The reason for having two ROV’s in tandem became clear as soon as we reached our first target, the German U-boat 166. The heavier steel cable connects the ship directly to Argus. Essentially it floats beneath the ship and has limited capabilities to maneuver. But the tether also transmits power to Argus, as well as carrying the video signals and data controlling the two units. From there, Hercules (idenditifed by yellow floatation) is attached to Argus via a more flexible 150m cable. This enables Hercules to travel in any direction with great precision, not encumbered by the heavy tether. This is essential when exploring a complicated wreck site strewn with cables hanging from a masts, or fishing nets caught on the debris. With just the view from Hercules, it would be all too easy for the vehicle to become completely entangled. That is where the camera on Argus comes in. Looking down from above and on to Hercules, the video feed allows the pilots to see where it is in relation to the wreck and any obstacles. At any time, therefore, the pilots can see directly in front of Hercules to see their target, but also the wider scene from Argus to identify any hazards.

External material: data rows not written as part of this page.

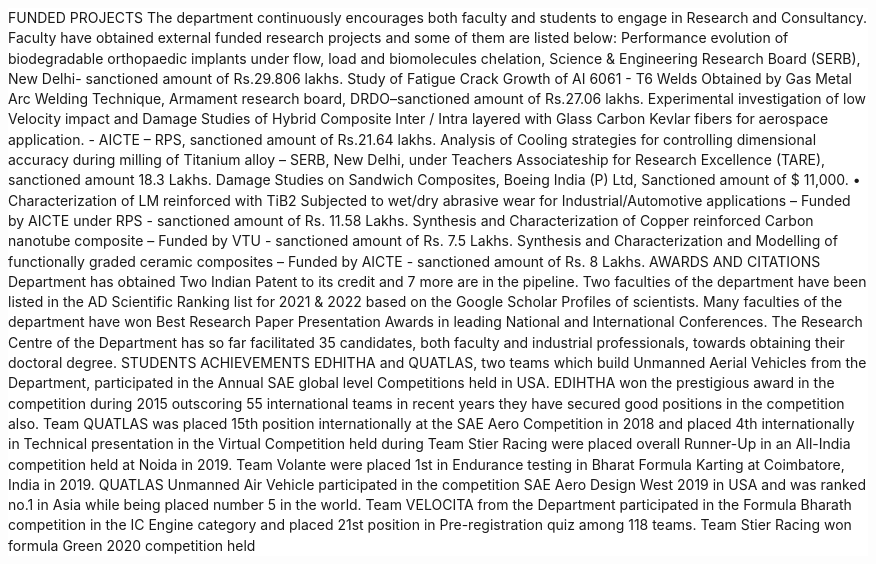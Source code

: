 FUNDED PROJECTS
The department continuously encourages both faculty and
students to engage in Research and Consultancy. Faculty have
obtained external funded research projects and some of them
are listed below:
Performance evolution of biodegradable orthopaedic implants
under flow, load and biomolecules chelation, Science &
Engineering Research Board (SERB), New Delhi- sanctioned
amount of Rs.29.806 lakhs.
Study of Fatigue Crack Growth of AI 6061 - T6 Welds Obtained
by Gas Metal Arc Welding Technique, Armament research
board, DRDO–sanctioned amount of Rs.27.06 lakhs.
Experimental investigation of low Velocity impact and Damage
Studies of Hybrid Composite Inter / Intra layered with Glass
Carbon Kevlar fibers for aerospace application. - AICTE – RPS,
sanctioned amount of Rs.21.64 lakhs.
Analysis of Cooling strategies for controlling dimensional
accuracy during milling of Titanium alloy – SERB, New Delhi,
under Teachers Associateship for Research Excellence (TARE),
sanctioned amount 18.3 Lakhs.
Damage Studies on Sandwich Composites, Boeing India (P) Ltd,
Sanctioned amount of $ 11,000. • Characterization of LM
reinforced with TiB2 Subjected to wet/dry abrasive wear for
Industrial/Automotive applications – Funded by AICTE under
RPS - sanctioned amount of Rs. 11.58 Lakhs.
Synthesis and Characterization of Copper reinforced Carbon
nanotube composite – Funded by VTU - sanctioned amount of
Rs. 7.5 Lakhs.
Synthesis and Characterization and Modelling of functionally
graded ceramic composites – Funded by AICTE - sanctioned
amount of Rs. 8 Lakhs.
AWARDS AND CITATIONS
Department has obtained Two Indian Patent to its credit and 7
more are in the pipeline.
Two faculties of the department have been listed in the AD
Scientific Ranking list for 2021 & 2022 based on the Google
Scholar Profiles of scientists.
Many faculties of the department have won Best Research
Paper Presentation Awards in leading National and
International Conferences.
The Research Centre of the Department has so far facilitated
35 candidates, both faculty and industrial professionals,
towards obtaining their doctoral degree.
STUDENTS ACHIEVEMENTS
EDHITHA and QUATLAS, two teams which build Unmanned
Aerial Vehicles from the Department, participated in the
Annual SAE global level Competitions held in USA. EDIHTHA
won the prestigious award in the competition during 2015
outscoring 55 international teams in recent years they have
secured good positions in the competition also. Team
QUATLAS was placed 15th position internationally at the SAE
Aero Competition in 2018 and placed 4th internationally in
Technical presentation in the Virtual Competition held during
Team Stier Racing were placed overall Runner-Up in an
All-India competition held at Noida in 2019.
Team Volante were placed 1st in Endurance testing in Bharat
Formula Karting at Coimbatore, India in 2019.
QUATLAS Unmanned Air Vehicle participated in the
competition SAE Aero Design West 2019 in USA and was
ranked no.1 in Asia while being placed number 5 in the world.
Team VELOCITA from the Department participated in the
Formula Bharath competition in the IC Engine category and
placed 21st position in Pre-registration quiz among 118 teams.
Team Stier Racing won formula Green 2020 competition held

Hercules as seen from Argus as it approaches the wreck of the SS Robert E Lee (Photo- www,nautiluslive.org)
Hercules (Photo- David Wright)
Hercules (Photo- David Wright)
Hercules is equipped with a main high-definition video camera, four HMI lights, two manipulator arms, and a variety of oceanographic sensors and samplers, including a suite of high-resolution mapping tools. It weighs about 5,200 lbs in air and can deliver approx. 150 lbs of samples or tools to and from the seafloor.
For more information you can also go to the Nautilus website page for “Herc”, learn about the unit but also view the live video stream.
Argus was first launched in 2000 as a deep-tow system capable of diving as deep as 6000 meters. As described, it now typically used in tandem with Hercules, where it hovers several meters above in order to provide a bird’s-eye view of Hercules on the seafloor. It can however work as a stand-alone system as a towed-body instrument for large-scale deepwater survey missions. Sidescan sonar looks out on either side of the vehicle up to 400 meters total swath. Argus also has its own page at the Nautilus website.
Argus (Photo- David Wright)
For the engineers, here are the specifications on the two units.
ROV Hercules Specifications
Depth Rating 4,000 meters (13,123 feet)
Air Weight 2400 kg (5200 lbs)
Video 1x 3-chip High Deﬁnition cameras w/zoom, pan & tilt
1x Standard Definition pan & tilt camera
5x Standard Definition cameras
1x stereo high-resolution still-camera system
Lighting 4x 400W HMI, 2x 250W incandescent
Navigation Tracklink 5000 USBL acoustic position RDI acoustic Doppler velocimeter (600 & 1200 kHz); Ixsea OCTANS gyro; DVLNAV navigation software
Manipulators Kraft Predator, ISE Magnum 7-function
Sonars Mesotech 1071 series proﬁling sonar (300 kHz)
Imagenex 881A proﬁling sonar (600 kHz)
Tritech Super SeaPrince proﬁling sonar (600 kHz)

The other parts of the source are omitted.